“What is a Flood Risk Assessment, and do we really need it?” Darina Jurovskaja is a senior engineer at Ground & Water. She says there have been occasions when she has been asked this question. So to help fill any knowledge gaps and to erase any doubts surrounding flood risk, she sums up the answer in this week’s blog post.
As you might remember, the summer of 2007 was not the sunniest on record! According to the Met Office, 414.1mm of rain fell across England and Wales in May, June and July, which was more than at any time since it began compiling rainfall figures in 1766.
Extreme rainfall in late June and late July caused flash flooding where it fell and then the water accumulated in rivers to extend the impact to the floodplain. As a result, over 55,000 homes and businesses were flooded. Some locations – notably on the River Severn between Tewkesbury and Gloucester, the Thames upstream of Oxford and much of South Yorkshire suffered record breaking flood levels. Many schools were closed, homes were flooded and abandoned, roads and railways were closed and drinking water supplies lost for over a week.
According to the Environment Agency, the total economic cost of the summer 2007 floods was estimated at around £3.2 billion. About £2.56 billion of insurance claims were made for damages to residential and commercial properties, rising to £2.92 billion when motor vehicle damage, temporary accommodation and business disruption was included.
It was estimated that each affected home needed about £20,000 – £30,000 worth of repairs. I hope that this insight into the aftermath of 2007 floods, shows how crucial a Flood Risk Assessment could be to your redevelopment.
There are a few possible cases when you are required to provide a Flood Risk Assessment. These include developments:
- In flood zone 2 or 3 including minor development and change of use
- More than 1 hectare (ha) in flood zone 1
- Less than 1 ha in flood zone 1, including a change of use in development type to a more vulnerable class (for example from commercial to residential), where they could be affected by sources of flooding other than rivers and the sea (for example surface water drains, reservoirs)
- In an area within flood zone 1 which has critical drainage problems as notified by the Environment Agency.
A quick search at https://flood-map-for-planning.service.gov.uk/ will help you to identify which flood zone your redevelopment site is located in. If you are uncertain about your requirements (e.g. critical drainage area records), you can contact your local planning authority to seek advice.

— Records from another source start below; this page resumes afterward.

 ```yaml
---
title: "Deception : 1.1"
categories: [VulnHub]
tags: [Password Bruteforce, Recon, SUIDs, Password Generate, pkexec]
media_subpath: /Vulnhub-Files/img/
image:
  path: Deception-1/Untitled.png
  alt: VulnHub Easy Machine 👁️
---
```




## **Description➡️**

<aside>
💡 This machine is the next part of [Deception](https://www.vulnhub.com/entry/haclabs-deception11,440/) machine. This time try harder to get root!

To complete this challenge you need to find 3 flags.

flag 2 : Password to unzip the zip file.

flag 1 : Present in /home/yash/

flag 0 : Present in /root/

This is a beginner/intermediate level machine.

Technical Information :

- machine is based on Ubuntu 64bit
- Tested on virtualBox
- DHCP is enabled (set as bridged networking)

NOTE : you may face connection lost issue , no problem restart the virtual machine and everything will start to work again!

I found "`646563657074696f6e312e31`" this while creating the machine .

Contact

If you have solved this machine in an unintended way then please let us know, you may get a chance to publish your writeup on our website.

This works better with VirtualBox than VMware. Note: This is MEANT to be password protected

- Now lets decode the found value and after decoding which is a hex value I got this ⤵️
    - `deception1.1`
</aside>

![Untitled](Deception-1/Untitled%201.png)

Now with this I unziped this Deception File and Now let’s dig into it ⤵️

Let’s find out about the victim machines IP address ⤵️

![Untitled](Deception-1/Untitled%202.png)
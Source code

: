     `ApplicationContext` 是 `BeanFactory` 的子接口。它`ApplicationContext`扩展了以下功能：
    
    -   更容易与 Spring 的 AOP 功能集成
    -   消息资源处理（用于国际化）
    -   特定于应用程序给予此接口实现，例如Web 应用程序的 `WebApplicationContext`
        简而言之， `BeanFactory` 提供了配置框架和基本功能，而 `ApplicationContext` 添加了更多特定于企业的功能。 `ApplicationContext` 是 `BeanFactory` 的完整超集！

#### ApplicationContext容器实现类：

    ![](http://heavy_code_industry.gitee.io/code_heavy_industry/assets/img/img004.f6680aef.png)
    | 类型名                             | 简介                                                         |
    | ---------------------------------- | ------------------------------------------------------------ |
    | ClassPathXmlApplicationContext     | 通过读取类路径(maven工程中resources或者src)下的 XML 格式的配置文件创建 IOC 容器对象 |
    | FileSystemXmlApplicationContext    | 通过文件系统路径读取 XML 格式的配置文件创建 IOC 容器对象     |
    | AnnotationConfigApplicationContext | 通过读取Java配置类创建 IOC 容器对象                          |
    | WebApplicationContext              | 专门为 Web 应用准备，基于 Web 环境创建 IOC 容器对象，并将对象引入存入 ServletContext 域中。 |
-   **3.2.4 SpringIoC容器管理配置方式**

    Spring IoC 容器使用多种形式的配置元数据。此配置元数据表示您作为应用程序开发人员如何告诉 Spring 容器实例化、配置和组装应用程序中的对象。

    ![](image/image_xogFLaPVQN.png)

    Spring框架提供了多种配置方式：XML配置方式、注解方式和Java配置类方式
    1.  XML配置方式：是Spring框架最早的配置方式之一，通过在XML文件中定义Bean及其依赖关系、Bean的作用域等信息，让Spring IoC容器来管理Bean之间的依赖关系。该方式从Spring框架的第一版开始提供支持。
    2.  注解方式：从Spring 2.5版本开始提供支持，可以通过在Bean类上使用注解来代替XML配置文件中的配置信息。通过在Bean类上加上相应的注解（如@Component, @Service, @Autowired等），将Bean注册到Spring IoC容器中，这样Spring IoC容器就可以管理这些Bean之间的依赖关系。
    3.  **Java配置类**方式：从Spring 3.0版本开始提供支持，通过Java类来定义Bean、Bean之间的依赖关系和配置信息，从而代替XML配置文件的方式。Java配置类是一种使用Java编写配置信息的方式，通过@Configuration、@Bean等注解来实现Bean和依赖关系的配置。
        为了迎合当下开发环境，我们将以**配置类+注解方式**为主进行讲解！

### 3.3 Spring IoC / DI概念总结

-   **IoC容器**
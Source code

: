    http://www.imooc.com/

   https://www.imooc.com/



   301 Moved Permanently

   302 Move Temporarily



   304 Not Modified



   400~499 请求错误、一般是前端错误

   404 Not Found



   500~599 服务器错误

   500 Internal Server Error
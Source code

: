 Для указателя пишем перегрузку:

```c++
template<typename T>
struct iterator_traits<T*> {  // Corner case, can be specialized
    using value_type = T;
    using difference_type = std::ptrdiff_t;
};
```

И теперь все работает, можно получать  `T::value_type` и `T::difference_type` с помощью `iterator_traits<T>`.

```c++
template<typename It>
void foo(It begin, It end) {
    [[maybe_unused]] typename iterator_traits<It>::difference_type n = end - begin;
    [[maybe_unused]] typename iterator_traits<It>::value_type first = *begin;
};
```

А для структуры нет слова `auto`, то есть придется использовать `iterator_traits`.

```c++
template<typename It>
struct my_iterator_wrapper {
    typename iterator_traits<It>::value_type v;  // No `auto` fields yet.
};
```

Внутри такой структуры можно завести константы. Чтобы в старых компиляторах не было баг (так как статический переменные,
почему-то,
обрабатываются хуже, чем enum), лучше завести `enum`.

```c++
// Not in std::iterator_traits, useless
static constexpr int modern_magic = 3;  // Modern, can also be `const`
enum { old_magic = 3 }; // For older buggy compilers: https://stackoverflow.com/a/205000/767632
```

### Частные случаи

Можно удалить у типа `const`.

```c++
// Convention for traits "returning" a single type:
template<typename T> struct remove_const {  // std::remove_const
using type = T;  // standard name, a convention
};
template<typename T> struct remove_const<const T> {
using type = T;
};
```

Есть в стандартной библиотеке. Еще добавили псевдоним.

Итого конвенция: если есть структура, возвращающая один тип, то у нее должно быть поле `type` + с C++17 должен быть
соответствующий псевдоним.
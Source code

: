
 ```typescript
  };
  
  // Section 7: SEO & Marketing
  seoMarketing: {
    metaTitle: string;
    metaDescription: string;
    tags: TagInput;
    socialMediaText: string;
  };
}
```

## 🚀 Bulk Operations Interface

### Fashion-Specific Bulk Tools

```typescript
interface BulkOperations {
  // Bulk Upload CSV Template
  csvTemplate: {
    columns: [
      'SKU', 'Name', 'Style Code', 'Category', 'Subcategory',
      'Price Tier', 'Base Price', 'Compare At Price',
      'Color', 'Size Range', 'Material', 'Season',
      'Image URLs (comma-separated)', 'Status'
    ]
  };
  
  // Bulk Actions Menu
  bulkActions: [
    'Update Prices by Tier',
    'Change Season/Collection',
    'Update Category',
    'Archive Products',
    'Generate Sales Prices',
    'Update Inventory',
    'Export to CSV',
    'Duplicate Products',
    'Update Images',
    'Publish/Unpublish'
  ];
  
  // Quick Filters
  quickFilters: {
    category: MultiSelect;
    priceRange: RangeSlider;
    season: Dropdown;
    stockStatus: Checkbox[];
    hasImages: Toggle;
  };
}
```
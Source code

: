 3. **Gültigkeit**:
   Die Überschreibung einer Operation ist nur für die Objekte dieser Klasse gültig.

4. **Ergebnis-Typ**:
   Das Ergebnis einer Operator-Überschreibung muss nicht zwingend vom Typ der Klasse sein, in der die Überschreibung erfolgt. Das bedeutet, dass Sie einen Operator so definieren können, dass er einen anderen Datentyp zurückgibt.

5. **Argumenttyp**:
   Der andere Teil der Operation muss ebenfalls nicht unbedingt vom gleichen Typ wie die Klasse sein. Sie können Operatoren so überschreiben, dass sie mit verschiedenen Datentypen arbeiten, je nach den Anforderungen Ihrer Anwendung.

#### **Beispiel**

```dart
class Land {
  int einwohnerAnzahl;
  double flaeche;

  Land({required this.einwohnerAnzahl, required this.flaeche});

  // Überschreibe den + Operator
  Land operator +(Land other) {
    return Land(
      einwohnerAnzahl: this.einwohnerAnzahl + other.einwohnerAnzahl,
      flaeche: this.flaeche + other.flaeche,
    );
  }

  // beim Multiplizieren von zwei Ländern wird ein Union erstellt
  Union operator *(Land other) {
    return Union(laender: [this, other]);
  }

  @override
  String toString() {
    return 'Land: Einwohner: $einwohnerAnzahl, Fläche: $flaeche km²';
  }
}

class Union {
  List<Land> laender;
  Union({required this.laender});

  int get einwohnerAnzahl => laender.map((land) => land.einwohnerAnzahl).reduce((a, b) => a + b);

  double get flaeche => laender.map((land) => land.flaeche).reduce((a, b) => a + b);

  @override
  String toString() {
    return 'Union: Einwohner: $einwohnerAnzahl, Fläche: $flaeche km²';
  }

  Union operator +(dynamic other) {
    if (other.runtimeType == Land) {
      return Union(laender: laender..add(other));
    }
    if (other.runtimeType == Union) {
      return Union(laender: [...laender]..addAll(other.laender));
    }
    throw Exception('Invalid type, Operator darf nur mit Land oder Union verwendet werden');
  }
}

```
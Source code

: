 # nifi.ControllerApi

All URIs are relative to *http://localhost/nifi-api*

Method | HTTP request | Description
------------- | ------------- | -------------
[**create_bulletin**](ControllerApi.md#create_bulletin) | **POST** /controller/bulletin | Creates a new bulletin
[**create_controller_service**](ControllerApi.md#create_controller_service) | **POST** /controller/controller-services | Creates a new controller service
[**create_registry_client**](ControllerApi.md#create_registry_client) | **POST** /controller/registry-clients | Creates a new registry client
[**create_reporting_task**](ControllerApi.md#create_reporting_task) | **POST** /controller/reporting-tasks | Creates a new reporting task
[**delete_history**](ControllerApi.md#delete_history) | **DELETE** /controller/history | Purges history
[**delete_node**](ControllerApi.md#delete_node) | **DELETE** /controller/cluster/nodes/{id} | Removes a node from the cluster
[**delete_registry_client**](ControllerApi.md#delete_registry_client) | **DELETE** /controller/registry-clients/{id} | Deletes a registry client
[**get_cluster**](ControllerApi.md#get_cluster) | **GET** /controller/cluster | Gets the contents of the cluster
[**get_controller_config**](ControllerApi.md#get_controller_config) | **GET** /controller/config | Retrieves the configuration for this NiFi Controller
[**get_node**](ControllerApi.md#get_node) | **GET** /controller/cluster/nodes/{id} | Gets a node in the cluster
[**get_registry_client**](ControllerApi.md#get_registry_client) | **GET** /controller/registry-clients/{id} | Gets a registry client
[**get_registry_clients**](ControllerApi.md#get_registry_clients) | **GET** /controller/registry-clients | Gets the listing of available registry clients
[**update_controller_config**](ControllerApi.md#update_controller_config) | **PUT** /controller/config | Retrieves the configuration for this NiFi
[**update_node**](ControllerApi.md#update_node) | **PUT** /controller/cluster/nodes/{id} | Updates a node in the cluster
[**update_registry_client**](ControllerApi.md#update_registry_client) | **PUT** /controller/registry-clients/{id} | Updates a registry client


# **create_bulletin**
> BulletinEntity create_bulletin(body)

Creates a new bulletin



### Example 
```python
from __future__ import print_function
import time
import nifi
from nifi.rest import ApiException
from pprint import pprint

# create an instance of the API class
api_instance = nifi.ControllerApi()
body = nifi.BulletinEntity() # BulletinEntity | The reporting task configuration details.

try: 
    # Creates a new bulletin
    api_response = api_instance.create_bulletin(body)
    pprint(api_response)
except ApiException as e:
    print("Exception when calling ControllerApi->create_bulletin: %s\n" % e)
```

You don’t need to do a Flood Risk Assessment for a development that’s less than 1ha in flood zone 1; unless it could be affected by sources of flooding other than rivers and the sea, for example surface water drains.
Once you are sure of a requirement for a Flood Risk Assessment, the best way forward is to contact a qualified Geotechnical/Geoenvironmental Engineering Consultancy who will manage and carry out the assessment process, relieving you of the stress and worry. At Ground & Water, we have a team of qualified and experienced Geoenvironmental engineers, who will be able to help you. Flood Risk Assessments are one of our specialist Geoenvironmental services.
An in-depth flood risk assessment should identify:
- If your proposed development is affected by current and future flooding events
- Risk of flooding from groundwater, surface water, reservoirs and fluvial flooding
- Requirement for Sequential and Exception Tests
- Analysis of council-specific Strategic Flood Risk Assessment and Surface Water Management Plan, if applicable
- Flood resilience measures to ensure the development will be safe for its lifetime for its end-users.
In addition to the above, to meet the requirements the Flood Risk Assessment might also need to include, a Tidal Breach Analysis as part of the product four package, obtained from the Environment Agency. The product four is a Detailed Flood Risk Assessment Map, which includes flood zones, defences and storage areas, areas benefiting from defences, statutory main river designations, historic flood event outlines and more detailed information from our computer river models. However, it may not always be available for every site. The most common areas requiring a Tidal Breach Analysis in the south-east, are the ones in the vicinity of the River Thames. The analysis provides data that considers any changes in water levels due to climate changes and in an event of breaching flood defences.
After identifying any possible risk associated with flooding from different sources, a Flood Risk Assessment should provide recommendations on how to avoid or protect buildings from flood damage. Considerations may include but not limited to:
- Raised electrical sockets on basement and ground floor levels
- Engineering bricks (Classes A and B) due to the good water penetration, during ability and retention of pre-flood dimensions
- Concrete blocks used in foundations to be sealed with an impermeable material or encased in concrete to prevent water movement
- Suitable floor finishes include ceramic or concrete-based floor tiles, stone and sand/cement screeds
- The basement to be of waterproof construction to avoid seepage during flooding conditions
- No sleeping accommodation within a lower ground floor or basement is to be considered.
The majority of new developments are also encouraged to use Sustainable Urban Drainage Systems (SUDS) to manage surface water drainage. SUDS are drainage systems that are considered to be environmentally beneficial, causing minimal or no long-term detrimental damage, which may include: soakaways, swales, ponds, wetlands and basins, green roofs and filter drains with storage.
As long as all of the above is considered, your upcoming redevelopment should be suitably protected from any future flooding events.